Starting at the first line of the listing below, retype each line up to and including the one that contains "latest, see [Python.org](https://www.python.org/downloads/)". Leave pictures out.

PROVIDED DATA:
────
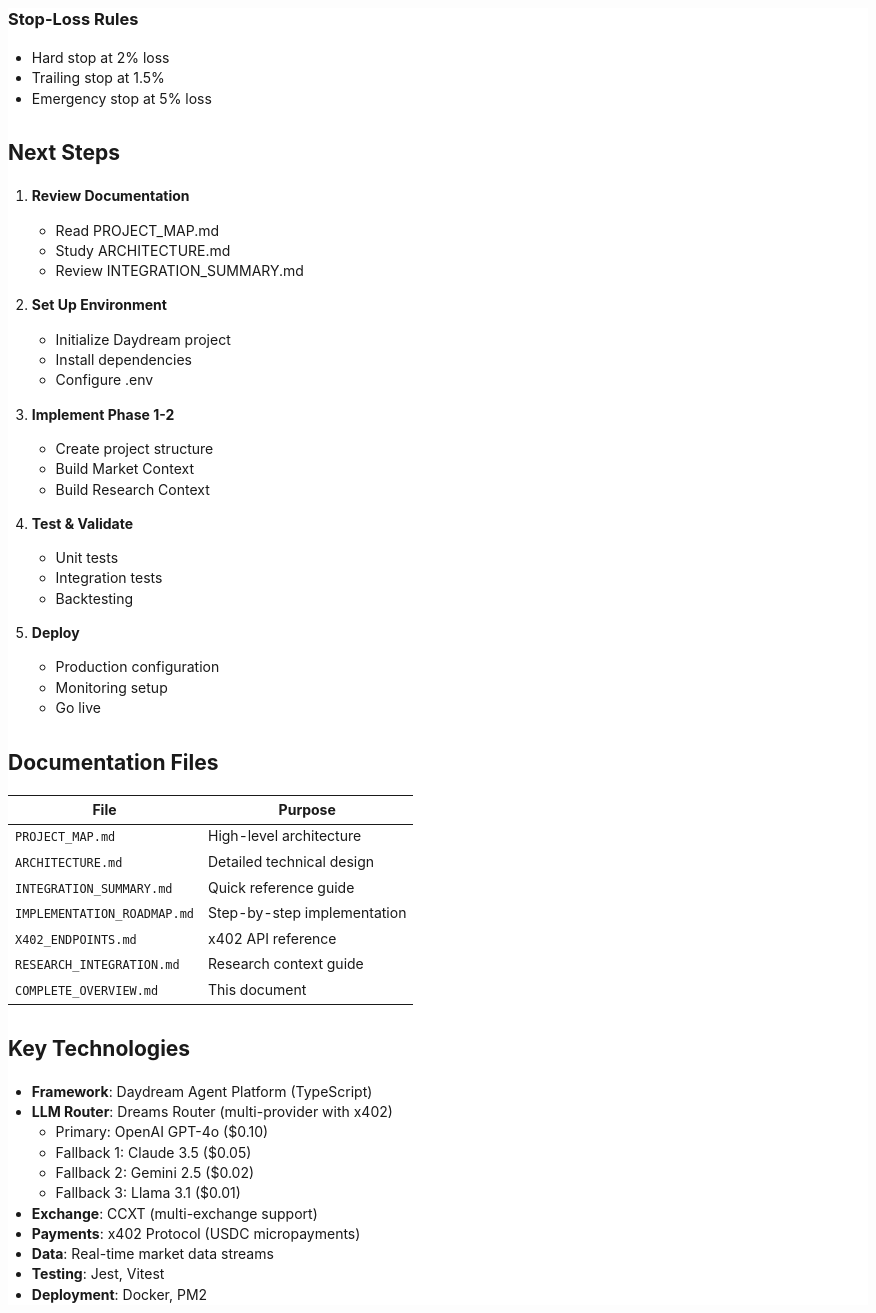 ### Stop-Loss Rules
- Hard stop at 2% loss
- Trailing stop at 1.5%
- Emergency stop at 5% loss

## Next Steps

1. **Review Documentation**
   - Read PROJECT_MAP.md
   - Study ARCHITECTURE.md
   - Review INTEGRATION_SUMMARY.md

2. **Set Up Environment**
   - Initialize Daydream project
   - Install dependencies
   - Configure .env

3. **Implement Phase 1-2**
   - Create project structure
   - Build Market Context
   - Build Research Context

4. **Test & Validate**
   - Unit tests
   - Integration tests
   - Backtesting

5. **Deploy**
   - Production configuration
   - Monitoring setup
   - Go live

## Documentation Files

| File | Purpose |
|------|---------|
| `PROJECT_MAP.md` | High-level architecture |
| `ARCHITECTURE.md` | Detailed technical design |
| `INTEGRATION_SUMMARY.md` | Quick reference guide |
| `IMPLEMENTATION_ROADMAP.md` | Step-by-step implementation |
| `X402_ENDPOINTS.md` | x402 API reference |
| `RESEARCH_INTEGRATION.md` | Research context guide |
| `COMPLETE_OVERVIEW.md` | This document |

## Key Technologies

- **Framework**: Daydream Agent Platform (TypeScript)
- **LLM Router**: Dreams Router (multi-provider with x402)
  - Primary: OpenAI GPT-4o ($0.10)
  - Fallback 1: Claude 3.5 ($0.05)
  - Fallback 2: Gemini 2.5 ($0.02)
  - Fallback 3: Llama 3.1 ($0.01)
- **Exchange**: CCXT (multi-exchange support)
- **Payments**: x402 Protocol (USDC micropayments)
- **Data**: Real-time market data streams
- **Testing**: Jest, Vitest
- **Deployment**: Docker, PM2
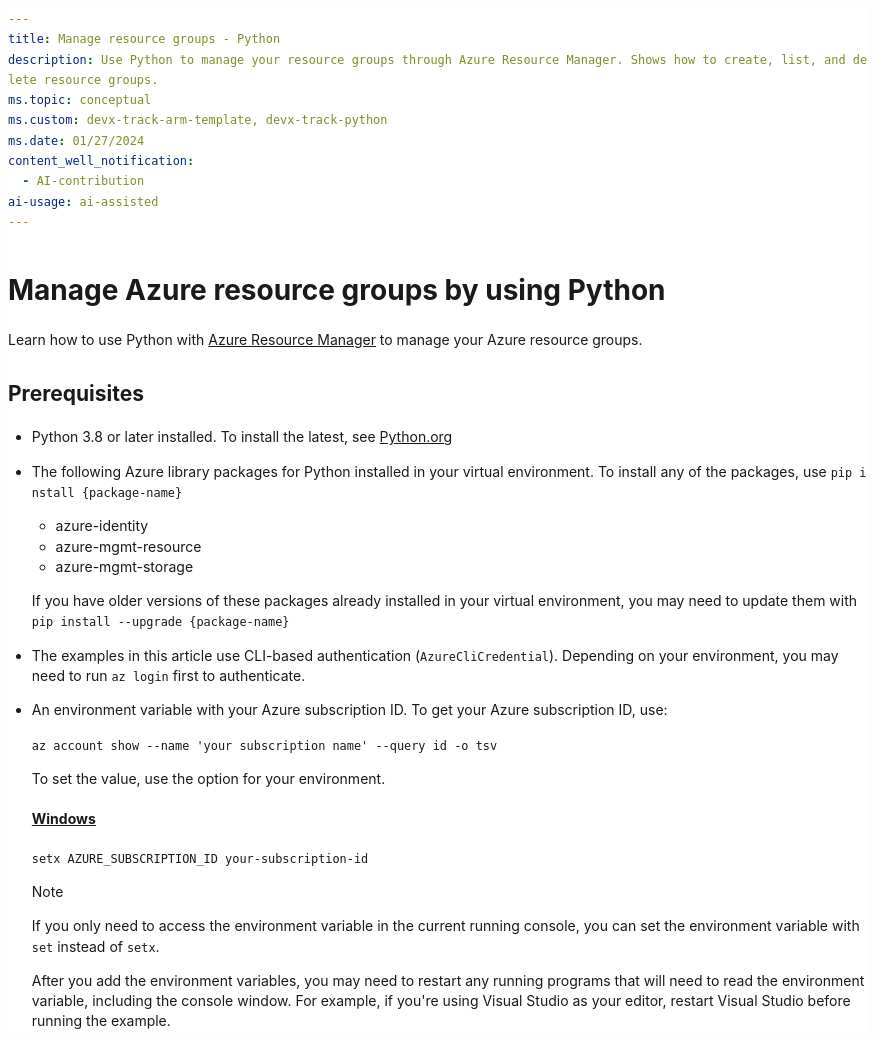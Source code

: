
 ```yaml
---
title: Manage resource groups - Python
description: Use Python to manage your resource groups through Azure Resource Manager. Shows how to create, list, and delete resource groups.
ms.topic: conceptual
ms.custom: devx-track-arm-template, devx-track-python
ms.date: 01/27/2024
content_well_notification: 
  - AI-contribution
ai-usage: ai-assisted
---
```

# Manage Azure resource groups by using Python

Learn how to use Python with [Azure Resource Manager](overview.md) to manage your Azure resource groups.

## Prerequisites

* Python 3.8 or later installed. To install the latest, see [Python.org](https://www.python.org/downloads/)

* The following Azure library packages for Python installed in your virtual environment. To install any of the packages, use `pip install {package-name}`
  * azure-identity
  * azure-mgmt-resource
  * azure-mgmt-storage

  If you have older versions of these packages already installed in your virtual environment, you may need to update them with `pip install --upgrade {package-name}`

* The examples in this article use CLI-based authentication (`AzureCliCredential`). Depending on your environment, you may need to run `az login` first to authenticate.

* An environment variable with your Azure subscription ID. To get your Azure subscription ID, use:

  ```azurecli-interactive
  az account show --name 'your subscription name' --query id -o tsv
  ```

  To set the value, use the option for your environment.

  #### [Windows](#tab/windows)

  ```console
  setx AZURE_SUBSCRIPTION_ID your-subscription-id
  ```

  > [!NOTE]
  > If you only need to access the environment variable in the current running console, you can set the environment variable with `set` instead of `setx`.

  After you add the environment variables, you may need to restart any running programs that will need to read the environment variable, including the console window. For example, if you're using Visual Studio as your editor, restart Visual Studio before running the example.
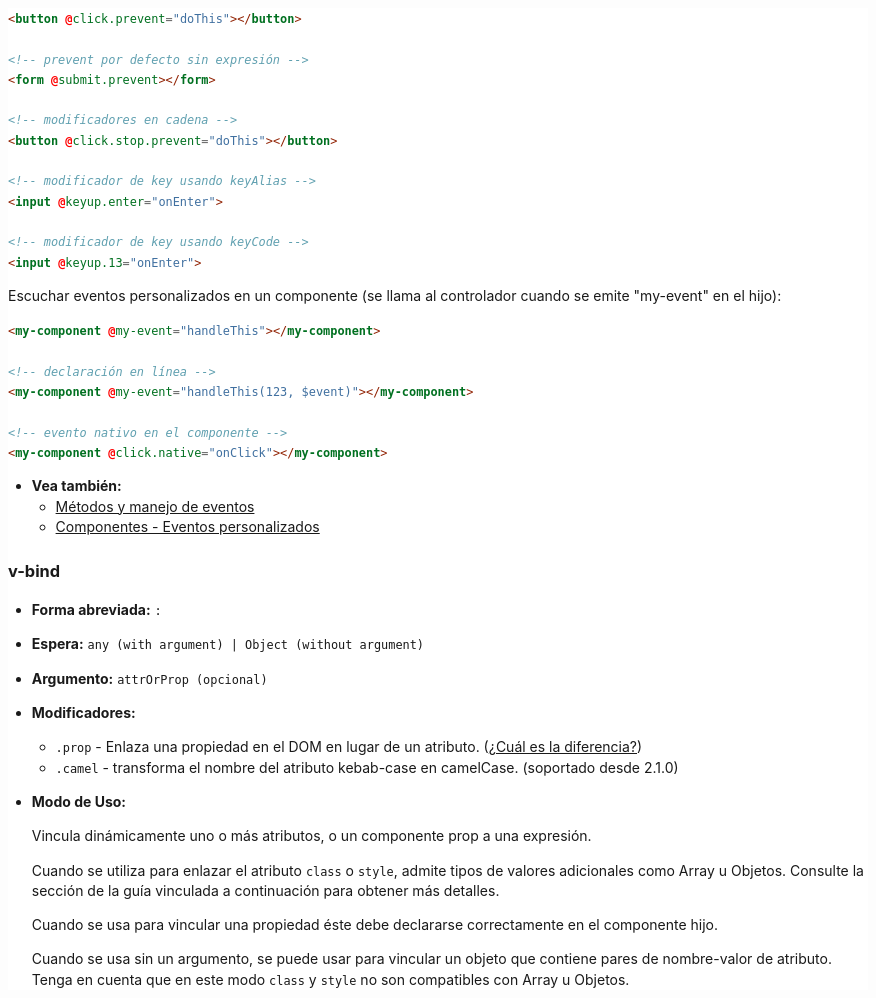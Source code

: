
   ```html
  <button @click.prevent="doThis"></button>

  <!-- prevent por defecto sin expresión -->
  <form @submit.prevent></form>

  <!-- modificadores en cadena -->
  <button @click.stop.prevent="doThis"></button>

  <!-- modificador de key usando keyAlias -->
  <input @keyup.enter="onEnter">

  <!-- modificador de key usando keyCode -->
  <input @keyup.13="onEnter">
  ```
  
  Escuchar eventos personalizados en un componente (se llama al controlador cuando se emite "my-event" en el hijo):

  ```html
  <my-component @my-event="handleThis"></my-component>

  <!-- declaración en línea -->
  <my-component @my-event="handleThis(123, $event)"></my-component>

  <!-- evento nativo en el componente -->
  <my-component @click.native="onClick"></my-component>
  ```

- **Vea también:**
  - [Métodos y manejo de eventos](../guide/events.html)
  - [Componentes - Eventos personalizados](../guide/components.html#Custom-Events)

### v-bind

- **Forma abreviada:** `:`

- **Espera:** `any (with argument) | Object (without argument)`

- **Argumento:** `attrOrProp (opcional)`

- **Modificadores:**
  - `.prop` - Enlaza una propiedad en el DOM en lugar de un atributo. ([¿Cuál es la diferencia?](http://stackoverflow.com/questions/6003819/properties-and-attributes-in-html#answer-6004028))
  - `.camel` - transforma el nombre del atributo kebab-case en camelCase. (soportado desde 2.1.0)

- **Modo de Uso:**

  Vincula dinámicamente uno o más atributos, o un componente prop a una expresión.

  Cuando se utiliza para enlazar el atributo `class` o `style`, admite tipos de valores adicionales como Array u Objetos. Consulte la sección de la guía vinculada a continuación para obtener más detalles.

  Cuando se usa para vincular una propiedad éste debe declararse correctamente en el componente hijo.

  Cuando se usa sin un argumento, se puede usar para vincular un objeto que contiene pares de nombre-valor de atributo. Tenga en cuenta que en este modo `class` y `style` no son compatibles con Array u Objetos.
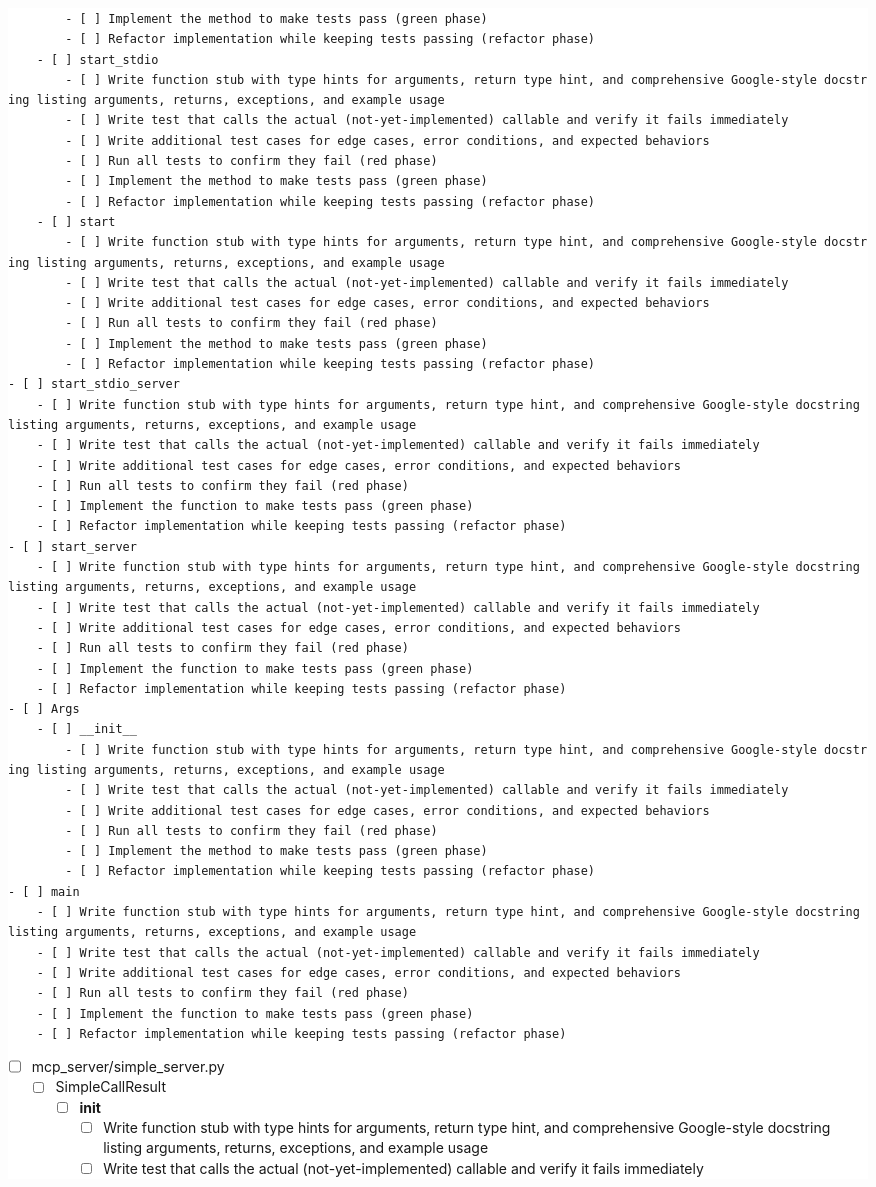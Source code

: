             - [ ] Implement the method to make tests pass (green phase)
            - [ ] Refactor implementation while keeping tests passing (refactor phase)
        - [ ] start_stdio
            - [ ] Write function stub with type hints for arguments, return type hint, and comprehensive Google-style docstring listing arguments, returns, exceptions, and example usage
            - [ ] Write test that calls the actual (not-yet-implemented) callable and verify it fails immediately
            - [ ] Write additional test cases for edge cases, error conditions, and expected behaviors
            - [ ] Run all tests to confirm they fail (red phase)
            - [ ] Implement the method to make tests pass (green phase)
            - [ ] Refactor implementation while keeping tests passing (refactor phase)
        - [ ] start
            - [ ] Write function stub with type hints for arguments, return type hint, and comprehensive Google-style docstring listing arguments, returns, exceptions, and example usage
            - [ ] Write test that calls the actual (not-yet-implemented) callable and verify it fails immediately
            - [ ] Write additional test cases for edge cases, error conditions, and expected behaviors
            - [ ] Run all tests to confirm they fail (red phase)
            - [ ] Implement the method to make tests pass (green phase)
            - [ ] Refactor implementation while keeping tests passing (refactor phase)
    - [ ] start_stdio_server
        - [ ] Write function stub with type hints for arguments, return type hint, and comprehensive Google-style docstring listing arguments, returns, exceptions, and example usage
        - [ ] Write test that calls the actual (not-yet-implemented) callable and verify it fails immediately
        - [ ] Write additional test cases for edge cases, error conditions, and expected behaviors
        - [ ] Run all tests to confirm they fail (red phase)
        - [ ] Implement the function to make tests pass (green phase)
        - [ ] Refactor implementation while keeping tests passing (refactor phase)
    - [ ] start_server
        - [ ] Write function stub with type hints for arguments, return type hint, and comprehensive Google-style docstring listing arguments, returns, exceptions, and example usage
        - [ ] Write test that calls the actual (not-yet-implemented) callable and verify it fails immediately
        - [ ] Write additional test cases for edge cases, error conditions, and expected behaviors
        - [ ] Run all tests to confirm they fail (red phase)
        - [ ] Implement the function to make tests pass (green phase)
        - [ ] Refactor implementation while keeping tests passing (refactor phase)
    - [ ] Args
        - [ ] __init__
            - [ ] Write function stub with type hints for arguments, return type hint, and comprehensive Google-style docstring listing arguments, returns, exceptions, and example usage
            - [ ] Write test that calls the actual (not-yet-implemented) callable and verify it fails immediately
            - [ ] Write additional test cases for edge cases, error conditions, and expected behaviors
            - [ ] Run all tests to confirm they fail (red phase)
            - [ ] Implement the method to make tests pass (green phase)
            - [ ] Refactor implementation while keeping tests passing (refactor phase)
    - [ ] main
        - [ ] Write function stub with type hints for arguments, return type hint, and comprehensive Google-style docstring listing arguments, returns, exceptions, and example usage
        - [ ] Write test that calls the actual (not-yet-implemented) callable and verify it fails immediately
        - [ ] Write additional test cases for edge cases, error conditions, and expected behaviors
        - [ ] Run all tests to confirm they fail (red phase)
        - [ ] Implement the function to make tests pass (green phase)
        - [ ] Refactor implementation while keeping tests passing (refactor phase)
- [ ] mcp_server/simple_server.py
    - [ ] SimpleCallResult
        - [ ] __init__
            - [ ] Write function stub with type hints for arguments, return type hint, and comprehensive Google-style docstring listing arguments, returns, exceptions, and example usage
            - [ ] Write test that calls the actual (not-yet-implemented) callable and verify it fails immediately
────
TASK ANSWER:
 ### Stop-Loss Rules
- Hard stop at 2% loss
- Trailing stop at 1.5%
- Emergency stop at 5% loss

## Next Steps

1. **Review Documentation**
   - Read PROJECT_MAP.md
   - Study ARCHITECTURE.md
   - Review INTEGRATION_SUMMARY.md

2. **Set Up Environment**
   - Initialize Daydream project
   - Install dependencies
   - Configure .env

3. **Implement Phase 1-2**
   - Create project structure
   - Build Market Context
   - Build Research Context

4. **Test & Validate**
   - Unit tests
   - Integration tests
   - Backtesting

5. **Deploy**
   - Production configuration
   - Monitoring setup
   - Go live

## Documentation Files

| File | Purpose |
|------|---------|
| `PROJECT_MAP.md` | High-level architecture |
| `ARCHITECTURE.md` | Detailed technical design |
| `INTEGRATION_SUMMARY.md` | Quick reference guide |
| `IMPLEMENTATION_ROADMAP.md` | Step-by-step implementation |
| `X402_ENDPOINTS.md` | x402 API reference |
| `RESEARCH_INTEGRATION.md` | Research context guide |
| `COMPLETE_OVERVIEW.md` | This document |

## Key Technologies

- **Framework**: Daydream Agent Platform (TypeScript)
- **LLM Router**: Dreams Router (multi-provider with x402)
  - Primary: OpenAI GPT-4o ($0.10)
  - Fallback 1: Claude 3.5 ($0.05)
  - Fallback 2: Gemini 2.5 ($0.02)
  - Fallback 3: Llama 3.1 ($0.01)
- **Exchange**: CCXT (multi-exchange support)
- **Payments**: x402 Protocol (USDC micropayments)
- **Data**: Real-time market data streams
- **Testing**: Jest, Vitest
- **Deployment**: Docker, PM2
Source code

:
 ```yaml
---
title: Manage resource groups - Python
description: Use Python to manage your resource groups through Azure Resource Manager. Shows how to create, list, and delete resource groups.
ms.topic: conceptual
ms.custom: devx-track-arm-template, devx-track-python
ms.date: 01/27/2024
content_well_notification: 
  - AI-contribution
ai-usage: ai-assisted
---
```

# Manage Azure resource groups by using Python

Learn how to use Python with [Azure Resource Manager](overview.md) to manage your Azure resource groups.

## Prerequisites

* Python 3.8 or later installed. To install the latest, see [Python.org](https://www.python.org/downloads/)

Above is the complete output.